1. Layers of substrate and fine gravel, which I don't know what the substrate is.
2. A driftwood
3. 3 species of plants that are hardy since they are the only plants that managed to survive a period where I completely neglected the tank. One of the species is Valesneria I think which is a fast grower, green leaved long plant. The other specie I think is Baby Tears or something. Forgive me for I do not know the names of the three species of plant I have for 3 years now.
4. Just purchased 4 mollies and recently one of them gave birth to around 20 babies.
5. kH 4
6. pH 8 - 9 
7. One 25 watt Arcadia fluorescent lamp (Pink colour)
8. Two 25 watt Arcadia fluorescent lamp (White colour)
9. The tank has no top and the lamps are adjusted 30 cm above water level, where the depth of the tank is around 42 cm
10. Due to the hot climate in the summer, now my tank has a temperature of 31 degrees celcius and is not exposed to any sunlight at all.

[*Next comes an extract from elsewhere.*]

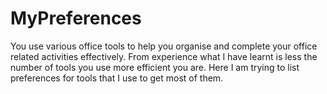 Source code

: # MyPreferences
You use various office tools to help you organise and complete your office related activities effectively. From experience what I have learnt is less the number of tools you use more efficient you are. Here I am trying to list preferences for tools that I use to get most of them.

How can I lower the pH? The tank is running for 2 weeks now, is that enough time for pH to begin to drop? Does pH really begin to drop as soon as the tank is established? 

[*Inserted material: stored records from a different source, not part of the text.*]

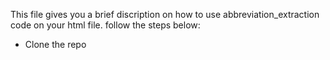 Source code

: This file gives you a brief discription on how to use abbreviation_extraction code on your html file.
follow the steps below:
* Clone the repo
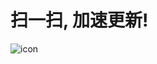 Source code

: # 扫一扫, 加速更新!
![icon](https://github.com/YueChan/Live/assets/10445218/f36b2347-f3e3-4a42-843d-1655976e271a)
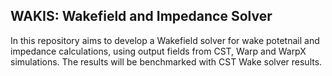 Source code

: ## WAKIS: Wakefield and Impedance Solver
In this repository aims to develop a Wakefield solver for wake potetnail and impedance calculations, using output fields from CST, Warp and WarpX simulations. The results will be benchmarked with CST Wake solver results.

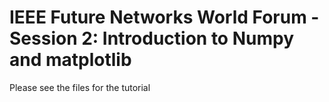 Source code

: # IEEE Future Networks World Forum - Session 2: Introduction to Numpy and matplotlib

Please see the files for the tutorial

PS: my local water here is pH 9


----------



## Phil Edwards (Jan 22, 2004)

Add CO2.


----------



## HeyPK (Jan 23, 2004)

If you don't want to get into yeast-generated CO2 or CO2 from a tank, you can lower the light level, add more fish, feed the fish more, replace some or most of the water with rain water, or try reverse osmosis on the local water.


----------



## Jaap (Jun 24, 2005)

HeyPK said:


> If you don't want to get into yeast-generated CO2 or CO2 from a tank, you can lower the light level, add more fish, feed the fish more, replace some or most of the water with rain water, or try reverse osmosis on the local water.


I want to decrease pH though the tank's ecosystem thus through more fish and feeding as you said....what would be a good number of mollies in my 30 galllon tank that is begining to fill up with plants everywhere?


----------



## Piscesgirl (Feb 25, 2004)

I agree with the add Co2 -- if the lights are high and there is insufficient co2 for the plants, they will continue to take what co2 is in the water -- which can drive ph levels up.


----------



## zig (Jul 3, 2005)

Add bogwood or any driftwood that contains tannins, this will naturally lower the Ph over time as it acidifys the water.

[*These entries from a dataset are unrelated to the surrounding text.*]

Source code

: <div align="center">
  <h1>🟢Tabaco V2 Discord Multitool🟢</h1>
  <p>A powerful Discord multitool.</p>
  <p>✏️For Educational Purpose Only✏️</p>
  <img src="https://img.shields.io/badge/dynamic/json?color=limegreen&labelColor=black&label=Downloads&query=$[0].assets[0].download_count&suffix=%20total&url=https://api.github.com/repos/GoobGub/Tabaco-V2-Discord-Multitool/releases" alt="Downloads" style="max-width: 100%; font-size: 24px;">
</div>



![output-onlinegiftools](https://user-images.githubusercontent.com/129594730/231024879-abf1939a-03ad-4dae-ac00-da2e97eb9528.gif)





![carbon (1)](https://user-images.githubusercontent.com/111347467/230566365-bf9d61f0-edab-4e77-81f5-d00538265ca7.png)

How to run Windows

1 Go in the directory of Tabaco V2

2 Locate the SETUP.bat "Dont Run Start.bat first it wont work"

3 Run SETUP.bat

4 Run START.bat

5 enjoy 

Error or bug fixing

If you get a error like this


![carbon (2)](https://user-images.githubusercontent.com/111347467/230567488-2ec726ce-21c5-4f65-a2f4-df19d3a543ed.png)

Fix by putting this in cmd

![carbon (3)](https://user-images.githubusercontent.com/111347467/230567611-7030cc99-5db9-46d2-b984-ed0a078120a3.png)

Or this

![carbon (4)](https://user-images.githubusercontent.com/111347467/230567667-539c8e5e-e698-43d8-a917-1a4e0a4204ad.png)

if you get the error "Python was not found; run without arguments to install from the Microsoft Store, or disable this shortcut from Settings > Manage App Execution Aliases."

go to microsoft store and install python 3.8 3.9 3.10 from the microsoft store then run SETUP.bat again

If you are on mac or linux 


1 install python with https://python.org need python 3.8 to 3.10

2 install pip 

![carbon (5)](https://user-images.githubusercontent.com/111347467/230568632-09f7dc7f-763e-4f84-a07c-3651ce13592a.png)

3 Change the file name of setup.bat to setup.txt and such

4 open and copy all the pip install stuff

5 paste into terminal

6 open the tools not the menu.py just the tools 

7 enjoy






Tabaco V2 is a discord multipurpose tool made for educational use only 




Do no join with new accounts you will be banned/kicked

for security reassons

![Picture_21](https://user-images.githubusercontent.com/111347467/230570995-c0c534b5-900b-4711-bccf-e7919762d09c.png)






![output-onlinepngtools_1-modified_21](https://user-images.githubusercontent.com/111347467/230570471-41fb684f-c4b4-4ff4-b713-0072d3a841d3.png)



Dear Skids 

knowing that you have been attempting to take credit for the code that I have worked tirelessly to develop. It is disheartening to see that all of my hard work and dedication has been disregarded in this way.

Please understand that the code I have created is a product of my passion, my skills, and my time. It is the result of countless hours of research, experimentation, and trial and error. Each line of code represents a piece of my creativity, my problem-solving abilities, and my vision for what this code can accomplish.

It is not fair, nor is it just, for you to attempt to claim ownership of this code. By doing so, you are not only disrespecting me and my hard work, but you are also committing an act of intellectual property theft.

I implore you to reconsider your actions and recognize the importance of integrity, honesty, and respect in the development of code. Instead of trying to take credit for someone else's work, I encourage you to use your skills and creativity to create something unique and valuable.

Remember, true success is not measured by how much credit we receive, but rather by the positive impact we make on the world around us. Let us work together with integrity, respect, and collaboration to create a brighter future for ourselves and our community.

Peat will also drop your Ph as it also acidifys water.


----------



## Phil Edwards (Jan 22, 2004)

Thanks Deb, I hadn't thought about it, but you're right. 

hadjici, I know it's counter-intuitive, but try adding Calcium Carbonate to your tank. With all that light and no CO2 your plants are likely getting carbon through Biogenic Decalcification and that will raise the pH. Do they have any white spots on their leaves?


----------



## HeyPK (Jan 23, 2004)

if you can get your hands on a bunch of water sprite, take out all your Vallisneria and replace it with the water sprite. Vallisneria is more efficient at getting CO2 out of the water, and can raise the pH higher than water sprite can. Vallisneria can utilize the bicarbonate ion, HCO3-, removing CO2 and leaving behind OH- (hydroxide), which raises the pH way up there. Water sprite can not utilize the bicarbonate ion directly, and depends on free CO2 in the water. Removing CO2 can raise the pH indirectly, but not nearly as much as bicarbonate utilization.


----------